For non-credentialed clinicians with findings not reviewed by a credentialed practitioner: in the clinician’s logbook.
The results of scans performed by clinicians in training should, in general, be clearly differentiated from those performed by qualified clinicians. In CED, only credentialed scans should be uploaded via a ROER’s request onto PACS.
Where non-credentialed scans are performed these should be available either on the machine, in the L drive, or on an anonymous platform such as sonoclipshare.com to supervisors/more qualified clinicians to allow quality assurance, training and feedback. Phrases such as ‘informal scan’ are to be avoided, as they imply a lack of accountability or process that ensures a scan result will be verified. Non-credentialed clinicians should not discuss any of their results with the patient but should seek a credentialed clinician to review their images and findings as soon as practicable. Real-time review is strongly encouraged for all clinicians in training.

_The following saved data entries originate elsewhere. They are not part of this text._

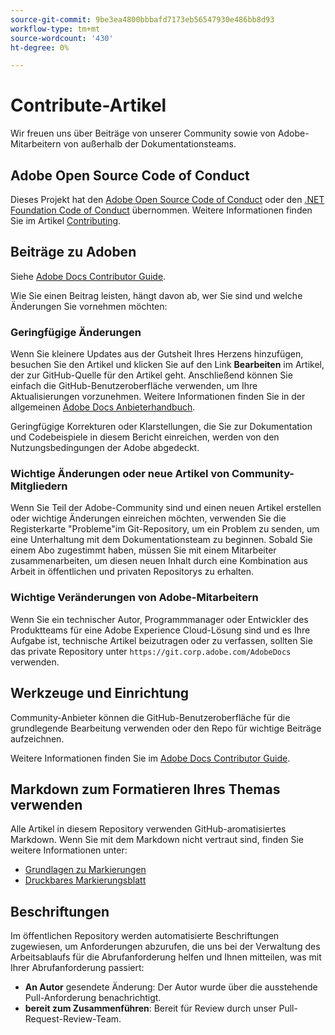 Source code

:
 ```yaml
---
source-git-commit: 9be3ea4800bbbafd7173eb56547930e486bb8d93
workflow-type: tm+mt
source-wordcount: '430'
ht-degree: 0%

---
```

# Contribute-Artikel

Wir freuen uns über Beiträge von unserer Community sowie von Adobe-Mitarbeitern von außerhalb der Dokumentationsteams.

## Adobe Open Source Code of Conduct

Dieses Projekt hat den [Adobe Open Source Code of Conduct](code-of-conduct.md) oder den [.NET Foundation Code of Conduct](https://dotnetfoundation.org/code-of-conduct) übernommen. Weitere Informationen finden Sie im Artikel [Contributing](contributing.md).

## Beiträge zu Adoben

Siehe [Adobe Docs Contributor Guide](https://docs.adobe.com/content/help/en/contributor/contributor-guide/introduction.html).

Wie Sie einen Beitrag leisten, hängt davon ab, wer Sie sind und welche Änderungen Sie vornehmen möchten:

### Geringfügige Änderungen

Wenn Sie kleinere Updates aus der Gutsheit Ihres Herzens hinzufügen, besuchen Sie den Artikel und klicken Sie auf den Link **Bearbeiten** im Artikel, der zur GitHub-Quelle für den Artikel geht. Anschließend können Sie einfach die GitHub-Benutzeroberfläche verwenden, um Ihre Aktualisierungen vorzunehmen. Weitere Informationen finden Sie in der allgemeinen [Adobe Docs Anbieterhandbuch](https://docs.adobe.com/content/help/en/contributor/contributor-guide/introduction.html).

Geringfügige Korrekturen oder Klarstellungen, die Sie zur Dokumentation und Codebeispiele in diesem Bericht einreichen, werden von den Nutzungsbedingungen der Adobe abgedeckt.

### Wichtige Änderungen oder neue Artikel von Community-Mitgliedern

Wenn Sie Teil der Adobe-Community sind und einen neuen Artikel erstellen oder wichtige Änderungen einreichen möchten, verwenden Sie die Registerkarte &quot;Probleme&quot;im Git-Repository, um ein Problem zu senden, um eine Unterhaltung mit dem Dokumentationsteam zu beginnen. Sobald Sie einem Abo zugestimmt haben, müssen Sie mit einem Mitarbeiter zusammenarbeiten, um diesen neuen Inhalt durch eine Kombination aus Arbeit in öffentlichen und privaten Repositorys zu erhalten.

<!--
If you submit a pull request with significant changes to documentation and code examples, you'll see a message in the pull request asking you to submit an online contribution license agreement (CLA). We need you to complete the online form before we can review your pull request.
-->

### Wichtige Veränderungen von Adobe-Mitarbeitern

Wenn Sie ein technischer Autor, Programmmanager oder Entwickler des Produktteams für eine Adobe Experience Cloud-Lösung sind und es Ihre Aufgabe ist, technische Artikel beizutragen oder zu verfassen, sollten Sie das private Repository unter `https://git.corp.adobe.com/AdobeDocs` verwenden.

<!--Employees from other parts of the Adobe world should use the public repo for minor updates.-->

## Werkzeuge und Einrichtung

Community-Anbieter können die GitHub-Benutzeroberfläche für die grundlegende Bearbeitung verwenden oder den Repo für wichtige Beiträge aufzeichnen.

Weitere Informationen finden Sie im [Adobe Docs Contributor Guide](https://docs.adobe.com/content/help/en/contributor/contributor-guide/introduction.html).

## Markdown zum Formatieren Ihres Themas verwenden

Alle Artikel in diesem Repository verwenden GitHub-aromatisiertes Markdown. Wenn Sie mit dem Markdown nicht vertraut sind, finden Sie weitere Informationen unter:

* [Grundlagen zu Markierungen](https://help.github.com/articles/getting-started-with-writing-and-formatting-on-github/)
* [Druckbares Markierungsblatt](https://guides.github.com/pdfs/markdown-cheatsheet-online.pdf)

## Beschriftungen

Im öffentlichen Repository werden automatisierte Beschriftungen zugewiesen, um Anforderungen abzurufen, die uns bei der Verwaltung des Arbeitsablaufs für die Abrufanforderung helfen und Ihnen mitteilen, was mit Ihrer Abrufanforderung passiert:

* **An Autor** gesendete Änderung: Der Autor wurde über die ausstehende Pull-Anforderung benachrichtigt.
* **bereit zum Zusammenführen**: Bereit für Review durch unser Pull-Request-Review-Team.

Documentation of the ultrasound examination in the patient’s medical record should be entitled appropriately as a focused scan. The notes should describe the views obtained, the adequacy of those views and indicate whether the findings were normal, abnormal or indeterminate. If the study was inadequate, this must be clearly stated as such studies should not be used to make clinical decisions.
Documentation should also be limited to the pertinent question being addressed by the focused ultrasound and remain within the scope of the practitioner. It is unlikely that a focused ultrasound can be considered a rule-out investigation in many ED clinical scenarios and further definitive imaging should be considered.

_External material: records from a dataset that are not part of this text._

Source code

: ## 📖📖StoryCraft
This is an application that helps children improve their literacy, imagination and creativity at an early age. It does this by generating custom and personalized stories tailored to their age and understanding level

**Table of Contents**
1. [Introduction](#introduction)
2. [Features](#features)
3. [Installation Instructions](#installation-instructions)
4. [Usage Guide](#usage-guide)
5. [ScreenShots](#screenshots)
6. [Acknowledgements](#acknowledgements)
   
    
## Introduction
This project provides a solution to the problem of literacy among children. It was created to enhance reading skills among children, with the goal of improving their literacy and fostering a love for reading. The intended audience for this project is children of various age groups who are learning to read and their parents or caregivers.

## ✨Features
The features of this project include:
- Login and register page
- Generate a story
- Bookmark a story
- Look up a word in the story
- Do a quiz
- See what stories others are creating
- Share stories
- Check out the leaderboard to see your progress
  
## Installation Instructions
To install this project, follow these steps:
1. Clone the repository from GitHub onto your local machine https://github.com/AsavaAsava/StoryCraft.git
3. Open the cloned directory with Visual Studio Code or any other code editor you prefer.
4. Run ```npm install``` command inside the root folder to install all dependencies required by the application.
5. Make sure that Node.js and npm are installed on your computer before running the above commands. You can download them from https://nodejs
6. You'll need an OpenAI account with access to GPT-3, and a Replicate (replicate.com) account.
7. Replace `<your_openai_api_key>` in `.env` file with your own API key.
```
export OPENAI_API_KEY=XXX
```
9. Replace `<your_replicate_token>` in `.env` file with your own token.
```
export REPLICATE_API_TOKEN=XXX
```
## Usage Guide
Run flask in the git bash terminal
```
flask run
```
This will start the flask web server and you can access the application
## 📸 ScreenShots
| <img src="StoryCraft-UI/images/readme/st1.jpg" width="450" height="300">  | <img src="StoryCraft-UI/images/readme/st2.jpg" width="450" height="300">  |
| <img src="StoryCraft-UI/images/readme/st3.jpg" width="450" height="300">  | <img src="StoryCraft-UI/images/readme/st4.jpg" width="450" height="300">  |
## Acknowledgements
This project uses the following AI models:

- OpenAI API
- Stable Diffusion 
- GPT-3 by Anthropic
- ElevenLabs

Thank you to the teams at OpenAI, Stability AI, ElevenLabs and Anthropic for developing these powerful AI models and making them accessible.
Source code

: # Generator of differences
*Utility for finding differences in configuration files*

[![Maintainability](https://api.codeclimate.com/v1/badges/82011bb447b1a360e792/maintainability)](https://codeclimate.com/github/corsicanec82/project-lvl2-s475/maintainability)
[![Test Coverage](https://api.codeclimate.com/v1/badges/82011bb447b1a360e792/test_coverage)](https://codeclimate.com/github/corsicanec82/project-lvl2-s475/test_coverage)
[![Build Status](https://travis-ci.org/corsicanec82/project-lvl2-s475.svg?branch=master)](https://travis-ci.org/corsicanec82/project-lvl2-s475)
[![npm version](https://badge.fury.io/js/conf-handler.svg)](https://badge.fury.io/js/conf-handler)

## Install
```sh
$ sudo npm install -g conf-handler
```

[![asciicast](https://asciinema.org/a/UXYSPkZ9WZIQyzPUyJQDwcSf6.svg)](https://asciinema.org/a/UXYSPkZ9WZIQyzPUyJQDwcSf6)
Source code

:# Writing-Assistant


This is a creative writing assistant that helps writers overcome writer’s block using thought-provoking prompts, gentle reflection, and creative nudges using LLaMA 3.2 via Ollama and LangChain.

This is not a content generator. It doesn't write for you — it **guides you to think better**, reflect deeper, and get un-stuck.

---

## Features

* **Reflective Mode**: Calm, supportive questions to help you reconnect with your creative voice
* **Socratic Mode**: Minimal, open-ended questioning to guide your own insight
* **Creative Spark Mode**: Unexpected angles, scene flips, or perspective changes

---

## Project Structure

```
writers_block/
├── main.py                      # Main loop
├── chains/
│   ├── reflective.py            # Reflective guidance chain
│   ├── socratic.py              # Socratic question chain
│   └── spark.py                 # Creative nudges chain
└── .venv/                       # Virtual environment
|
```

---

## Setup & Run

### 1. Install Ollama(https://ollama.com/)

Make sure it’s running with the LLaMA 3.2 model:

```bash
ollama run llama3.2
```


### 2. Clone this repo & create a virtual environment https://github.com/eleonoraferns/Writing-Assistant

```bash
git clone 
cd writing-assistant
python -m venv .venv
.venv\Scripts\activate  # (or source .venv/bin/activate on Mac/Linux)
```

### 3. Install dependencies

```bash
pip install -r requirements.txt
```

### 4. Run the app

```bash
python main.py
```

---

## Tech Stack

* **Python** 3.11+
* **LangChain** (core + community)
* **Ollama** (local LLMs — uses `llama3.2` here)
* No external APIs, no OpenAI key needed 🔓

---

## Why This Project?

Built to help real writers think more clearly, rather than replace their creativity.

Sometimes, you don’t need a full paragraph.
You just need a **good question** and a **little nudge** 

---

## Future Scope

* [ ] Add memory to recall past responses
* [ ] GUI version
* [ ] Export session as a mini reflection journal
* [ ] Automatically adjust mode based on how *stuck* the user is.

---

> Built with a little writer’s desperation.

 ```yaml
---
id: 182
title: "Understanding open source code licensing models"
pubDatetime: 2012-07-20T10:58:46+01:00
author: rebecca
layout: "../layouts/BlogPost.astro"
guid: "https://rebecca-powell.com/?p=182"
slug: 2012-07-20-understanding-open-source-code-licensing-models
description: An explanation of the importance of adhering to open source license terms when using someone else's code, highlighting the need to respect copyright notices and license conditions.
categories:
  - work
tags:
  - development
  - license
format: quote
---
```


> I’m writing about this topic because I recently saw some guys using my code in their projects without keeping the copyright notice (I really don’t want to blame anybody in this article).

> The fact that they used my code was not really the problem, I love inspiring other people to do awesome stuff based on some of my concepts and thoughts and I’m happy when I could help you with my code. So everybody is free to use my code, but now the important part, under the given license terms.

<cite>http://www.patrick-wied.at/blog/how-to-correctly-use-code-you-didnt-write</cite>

Practitioners are strongly encouraged to seek input from credentialed or qualified practitioners in the first instance of finding incidental and/or important unexpected findings and obtain real-time review. Radiologists and Sonographers may also be of assistance but may defer formal comments until a diagnostic imaging study is complete.
Image transfer to RCP
For clinicians who have completed credentialing (or have had their scan reviewed by a credentialed clinican), clinical images/loops are retained with a report of the conclusions made via secure wireless data transfer from the Ultrasound machine to PACS. These images and report are then available to all clinicians involved with the patients care and for teaching/training purposes. This better allows reflective review of practice, to minimise duplication of process and to minimise misinterpretation errors. Recording of images and reports can allow for the detection and correction of errors (by both the initial clinician and others) but more often will help justify decisions that were based on images but subsequently questioned. Verbal reports and ‘phantom scanning’ (i.e. scanning without any record of the clinical interaction) are to be strongly discouraged.
Image transfer to home computer
Every month, complete scans will be transferred off the ultrasound machine and stored on the L drive (L: → Groups → STARSHIP → CED Resources → Ultrasound machine image archive). Incomplete or unidentifiable scans will be deleted from the machine and not stored on the L drive.

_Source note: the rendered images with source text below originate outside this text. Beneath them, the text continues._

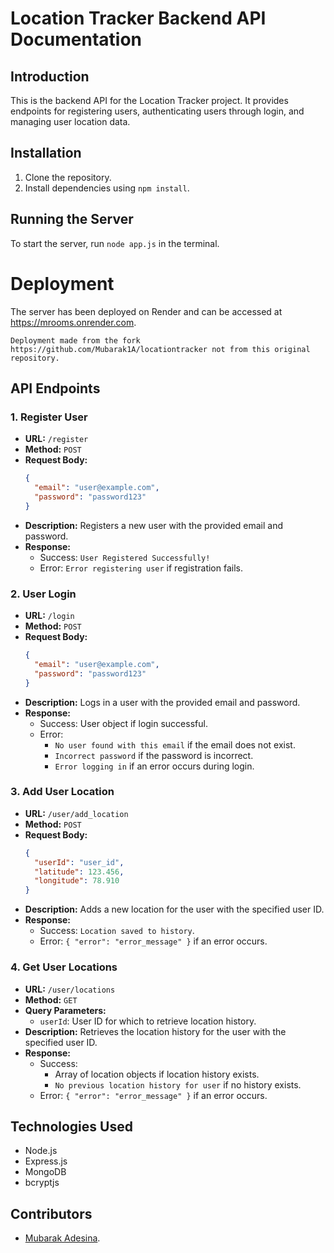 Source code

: # Location Tracker Backend API Documentation

## Introduction
This is the backend API for the Location Tracker project. It provides endpoints for registering users, authenticating users through login, and managing user location data.

## Installation
1. Clone the repository.
2. Install dependencies using `npm install`.

## Running the Server
To start the server, run `node app.js` in the terminal.

# Deployment
The server has been deployed on Render and can be accessed at https://mrooms.onrender.com.

`Deployment made from the fork https://github.com/Mubarak1A/locationtracker not from this original repository.`

## API Endpoints

### 1. Register User
- **URL:** `/register`
- **Method:** `POST`
- **Request Body:**
  ```json
  {
    "email": "user@example.com",
    "password": "password123"
  }
  ```
- **Description:** Registers a new user with the provided email and password.
- **Response:**
  - Success: `User Registered Successfully!`
  - Error: `Error registering user` if registration fails.

### 2. User Login
- **URL:** `/login`
- **Method:** `POST`
- **Request Body:**
  ```json
  {
    "email": "user@example.com",
    "password": "password123"
  }
  ```
- **Description:** Logs in a user with the provided email and password.
- **Response:**
  - Success: User object if login successful.
  - Error:
    - `No user found with this email` if the email does not exist.
    - `Incorrect password` if the password is incorrect.
    - `Error logging in` if an error occurs during login.

### 3. Add User Location
- **URL:** `/user/add_location`
- **Method:** `POST`
- **Request Body:**
  ```json
  {
    "userId": "user_id",
    "latitude": 123.456,
    "longitude": 78.910
  }
  ```
- **Description:** Adds a new location for the user with the specified user ID.
- **Response:**
  - Success: `Location saved to history`.
  - Error: `{ "error": "error_message" }` if an error occurs.

### 4. Get User Locations
- **URL:** `/user/locations`
- **Method:** `GET`
- **Query Parameters:**
  - `userId`: User ID for which to retrieve location history.
- **Description:** Retrieves the location history for the user with the specified user ID.
- **Response:**
  - Success:
    - Array of location objects if location history exists.
    - `No previous location history for user` if no history exists.
  - Error: `{ "error": "error_message" }` if an error occurs.

## Technologies Used
- Node.js
- Express.js
- MongoDB
- bcryptjs

## Contributors
- [Mubarak Adesina](https://github.com/Mubarak1A).
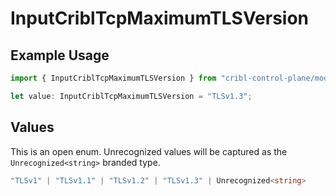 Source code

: # InputCriblTcpMaximumTLSVersion

## Example Usage

```typescript
import { InputCriblTcpMaximumTLSVersion } from "cribl-control-plane/models/operations";

let value: InputCriblTcpMaximumTLSVersion = "TLSv1.3";
```

## Values

This is an open enum. Unrecognized values will be captured as the `Unrecognized<string>` branded type.

```typescript
"TLSv1" | "TLSv1.1" | "TLSv1.2" | "TLSv1.3" | Unrecognized<string>
```
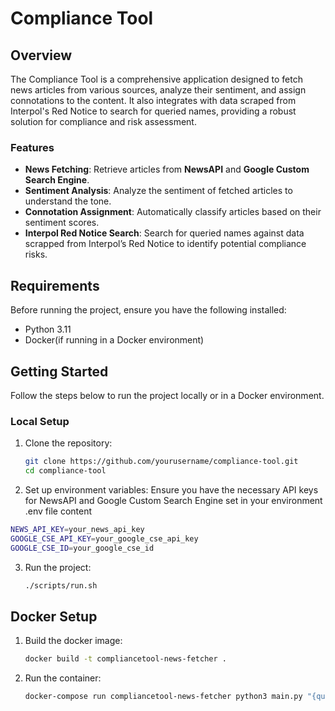 # Compliance Tool

## Overview

The Compliance Tool is a comprehensive application designed to fetch news articles from various sources, analyze their sentiment, and assign connotations to the content. It also integrates with data scraped from Interpol's Red Notice to search for queried names, providing a robust solution for compliance and risk assessment.

### Features

- **News Fetching**: Retrieve articles from **NewsAPI** and **Google Custom Search Engine**.
- **Sentiment Analysis**: Analyze the sentiment of fetched articles to understand the tone.
- **Connotation Assignment**: Automatically classify articles based on their sentiment scores.
- **Interpol Red Notice Search**: Search for queried names against data scrapped from Interpol’s Red Notice to identify potential compliance risks.

## Requirements

Before running the project, ensure you have the following installed:

- Python 3.11
- Docker(if running in a Docker environment)

## Getting Started

Follow the steps below to run the project locally or in a Docker environment.

### Local Setup

1. Clone the repository:
   ```bash
   git clone https://github.com/yourusername/compliance-tool.git
   cd compliance-tool
   ```
2. Set up environment variables: Ensure you have the necessary API keys for NewsAPI and Google Custom Search Engine set in your environment
.env file content
```bash
NEWS_API_KEY=your_news_api_key
GOOGLE_CSE_API_KEY=your_google_cse_api_key
GOOGLE_CSE_ID=your_google_cse_id
```
3. Run the project:
    ```bash 
    ./scripts/run.sh
    ``` 

## Docker Setup
1. Build the docker image:
    ```bash
    docker build -t compliancetool-news-fetcher .
    ```
2. Run the container:
    ```bash
    docker-compose run compliancetool-news-fetcher python3 main.py "{queried name}"
    ```
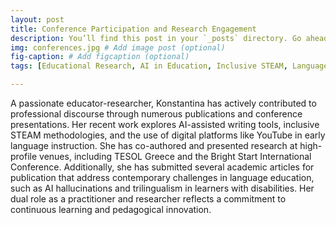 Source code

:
 ```yaml
---
layout: post
title: Conference Participation and Research Engagement
description: You’ll find this post in your `_posts` directory. Go ahead and edit it and re-build the site to see your changes. # Add post description (optional)
img: conferences.jpg # Add image post (optional)
fig-caption: # Add figcaption (optional)
tags: [Educational Research, AI in Education, Inclusive STEAM, Language Education, Conference Presentations, Trilingualism, Digital Tools, Pedagogical Innovation]

---
```


A passionate educator-researcher, Konstantina has actively contributed to professional discourse through numerous publications and conference presentations. Her recent work explores AI-assisted writing tools, inclusive STEAM methodologies, and the use of digital platforms like YouTube in early language instruction. She has co-authored and presented research at high-profile venues, including TESOL Greece and the Bright Start International Conference. Additionally, she has submitted several academic articles for publication that address contemporary challenges in language education, such as AI hallucinations and trilingualism in learners with disabilities. Her dual role as a practitioner and researcher reflects a commitment to continuous learning and pedagogical innovation. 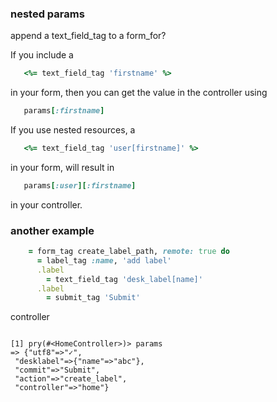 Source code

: ### nested params

append a text_field_tag to a form_for?


If you include a
```ruby
   <%= text_field_tag 'firstname' %>
```
in your form, then you can get the value in the controller using
```ruby
   params[:firstname]
```

If you use nested resources, a
```ruby
   <%= text_field_tag 'user[firstname]' %>
```
in your form, will result in
```ruby
   params[:user][:firstname]
```
in your controller.


### another example

```ruby
    = form_tag create_label_path, remote: true do
      = label_tag :name, 'add label'
      .label
        = text_field_tag 'desk_label[name]'
      .label
        = submit_tag 'Submit'
```


controller

```

[1] pry(#<HomeController>)> params
=> {"utf8"=>"✓",
 "desklabel"=>{"name"=>"abc"},
 "commit"=>"Submit",
 "action"=>"create_label",
 "controller"=>"home"}
```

Image transfer for own use
Please use an encrypted USB if you are taking scans with patient details off site. Scans which have had patient details removed can also be stored in a cloud based system such as sonoclipshare.com
CED has an ACEM appointed CLUS who assists with the supervision, assessment, ultrasound training and education of all trainees and specialists in CED. Where there is qualified or other interested parties, they can assist in this role. The CLUS for CED is Christine Brabyn.
Other roles the CLUS is responsible for include: maintaining a high quality of clinical governance and patient safety, responsibility for image reviews, feedback and sign-off, DOPS, Policy development, audit, advocacy and liaison.